I am also rather confused as to why this seems to work (on a small dataset) even though my model_base() and guide() do not actually return anything. I guess this is where Pyro does all it’s work under the hood, which makes it difficult to follow what is actually going on.

I have switched to using an AutoGuide with my BNN model, however with a large NN (5000 or so nodes in hidden layer) and trying to get a Predictive sample of 1000 quickly eats up over 80GiB of ram. This seems pretty crazy. I only need the final prediction, not the full set of 1000 per sample, so how do I go about assigning the parameters correctly to the model so that I can simply run a prediction as many times as I want accumulating the mean on the fly?

1 Like

Hello, thank you very much for the nice library!

I have implemented the ProdLDA model (link to the Pyro tutorial) with 31000 legal documents for a big Public Administration ¶.

The main reason is to sort a huge mass of PDF documents accumulated along the years. The goal is to provide probabilistic tags (i.e. “theta” in LDA terminology) for each document. This should help the PA in searching for similar documents and use them as templates for future documentations.

Since it was missing in the original tutorial, I have added to the ProdLDA model the following lines in order to compute the “theta” (in percentages) for each document.

# sub-sample prodLDA's results by posterior predictive
predictive = Predictive(model=prodLDA.model, 
                        guide=prodLDA.guide, 
                        num_samples=2000,
                        return_sites=["logtheta"])
samples = predictive(docs)

# extract "theta" (percentages)
theta_percentages_numpy = torch.nn.functional.softmax(torch.mean(samples.get("logtheta").cpu(), dim=0), dim=-1).numpy()

I am able to run the whole pipeline successfully up to 25000 documents on a single GPU (16 GBs).
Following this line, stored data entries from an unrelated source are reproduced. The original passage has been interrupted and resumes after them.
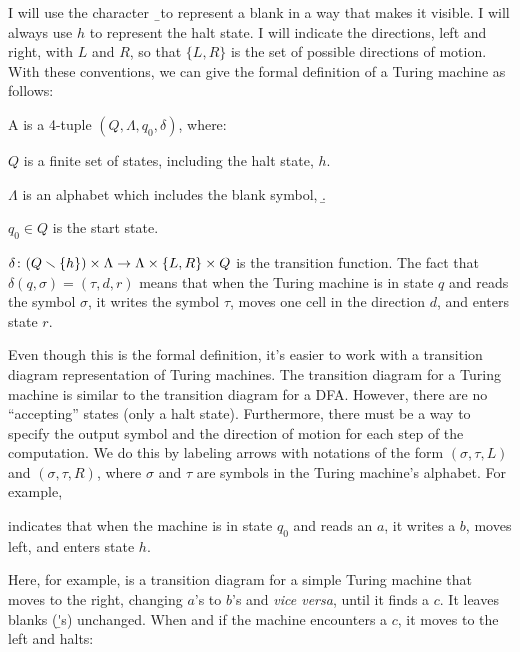 I will use the character \b\ to represent a blank in a way
that makes it visible.  I will always use $h$ to represent the halt
state.  I will indicate the directions, left and right, with
$L$ and $R$, so that $\{L,R\}$ is the set of possible directions of
motion.  With these conventions, we can give the formal definition of
a Turing machine as follows:

\begin{definition}
A  is a 4-tuple $(Q,\Lambda,q_0,\delta)$,
where:

$Q$ is a finite set of states, including the halt state, $h$.

$\Lambda$ is an alphabet which includes the blank symbol, \b.

$q_0\in Q$ is the start state.

$\delta\colon (Q\smallsetminus\{h\})\times\Lambda \to \Lambda\times 
\{L,R\}\times Q$ is the transition function.  The fact that
$\delta(q,\sigma)=(\tau,d,r)$ means that when the Turing machine is
in state $q$ and reads the symbol $\sigma$, it writes the symbol
$\tau$, moves one cell in the direction $d$, and enters state $r$.

\end{definition}

\medskip

Even though this is the formal definition, it's easier to work with
a transition diagram representation of Turing machines.  The transition
diagram for a Turing machine is similar to the transition diagram for
a DFA.  However, there are no ``accepting'' states (only a halt state).
Furthermore, there must be a way to specify the output symbol and
the direction of motion for each step of the computation.
We do this by labeling arrows with notations of the
form $(\sigma,\tau,L)$ and $(\sigma,\tau,R)$, where
$\sigma$ and $\tau$ are symbols in the Turing machine's alphabet.
For example,


\noindent indicates that when the machine is in state $q_0$ and
reads an $a$, it writes a $b$, moves left, and enters state $h$.


Here, for example, is a transition diagram for a simple Turing machine
that moves to the right, changing $a$'s to $b$'s and \textit{vice
versa}, until it finds a $c$.  It leaves blanks (\b's) unchanged.
When and if the machine encounters a $c$, it moves to the left
and halts:

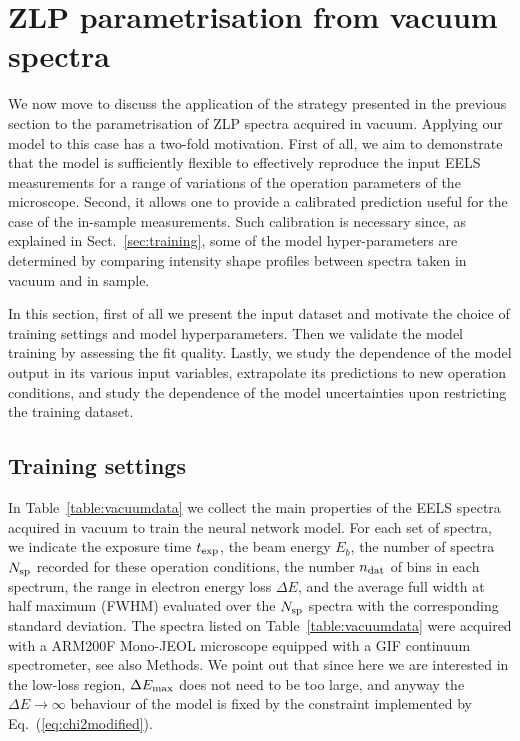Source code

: \section{ZLP parametrisation from vacuum spectra}
\label{sec:results_vacuum}

We now move to discuss the application of the strategy presented in the previous
section to the parametrisation of ZLP spectra acquired in vacuum.
%
Applying our model to this case has a two-fold motivation.
%
First of all, we aim to demonstrate that the model is sufficiently flexible
to effectively reproduce the
input EELS measurements for a range of variations of the operation parameters of the microscope.
%
Second, it allows one to provide a calibrated prediction
useful for the case of the in-sample measurements.
%
Such calibration is necessary since, as explained in Sect.~\ref{sec:training}, some of the model
hyper-parameters are determined by comparing intensity shape profiles
between spectra taken in vacuum and in sample.

In this section, first of all we present the input dataset and motivate the choice
of training settings and model hyperparameters.
%
Then we validate the model training by assessing the fit quality.
%
Lastly, we study the dependence of the model output in its various input
variables, extrapolate  its predictions to new operation
conditions, and study the dependence of the model uncertainties upon
restricting the training dataset.

\subsection{Training settings}

In Table~\ref{table:vacuumdata} we collect the main properties of the EELS spectra
acquired in vacuum to train the neural
network model.  For each set of spectra, we indicate the exposure time $t_{\rm exp}$, the beam energy
$E_b$, the number of spectra $N_{\rm sp}$ recorded for these operation conditions, the number $n_{\rm dat}$ of
bins in each spectrum, the range in electron energy loss $\Delta E$,
and the average full width at half maximum (FWHM)
evaluated over the $N_{\rm sp}$ spectra with the corresponding standard deviation.
%
The spectra  listed on Table~\ref{table:vacuumdata}
were acquired with a ARM200F Mono-JEOL microscope equipped
with a GIF continuum spectrometer, see also Methods.
%
We point out that since here
we are interested in the low-loss region, $\Delta E_{\rm max}$ does not need
to be too large, and anyway the $\Delta E\to \infty$ behaviour of the model is fixed
by the constraint implemented by Eq.~(\ref{eq:chi2modified}).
As a reference, when I run 25000 documents “svi.step()” consumes 3-4 GBs for 2-3 Hrs at 60-70 % “Volatile GPU-Util” in “nvidia-smi” and the Predictive() consumes 12-13 GBs at ~90 % “Volatile GPU-Util” and it takes 2-3 minutes. Results are great!

Above 25000 documents the Predictive() step triggers an Out of Memory (OOM) error. I have noticed that when I am using 31000 documents the “svi.step()” runs smoothly at around 4-5 GBs for 3-4 Hrs. That’s way I can always get the “beta” (namely the wordcloud), no matter of the size of the data-set. Nevertheless I do need the “theta”, as well. Unfortunately, with 31000 documents Predictive() breaks the whole pipeline because the GPU’s memory starts consuming 3-4 times more GPU memory within few minutes.

That’s unfortunate, since it looks like a waste of computational power: the final three minutes of computation spoils the other 3-4 Hrs of computation…

As I have understood from the documentation, Predictive() is just a huge plate() on top of the actual model. Hence explained the OOM error.

Below the strategies I have tried -unsuccessfully- in order to avoid the OOM with 31000 documents:

  1. decreasing the “batch_size” (e.g. from 512 to 16). It works, but now “svi.step()” is extremely slow (24 Hrs). Indeed, I consider it a suboptimal strategy because during “svi.step()” the GPU is working only at 10-20 % of its potential, leaving most of the GPU “Volatile GPU-Util” idling during the 24 Hrs “svi.step()”.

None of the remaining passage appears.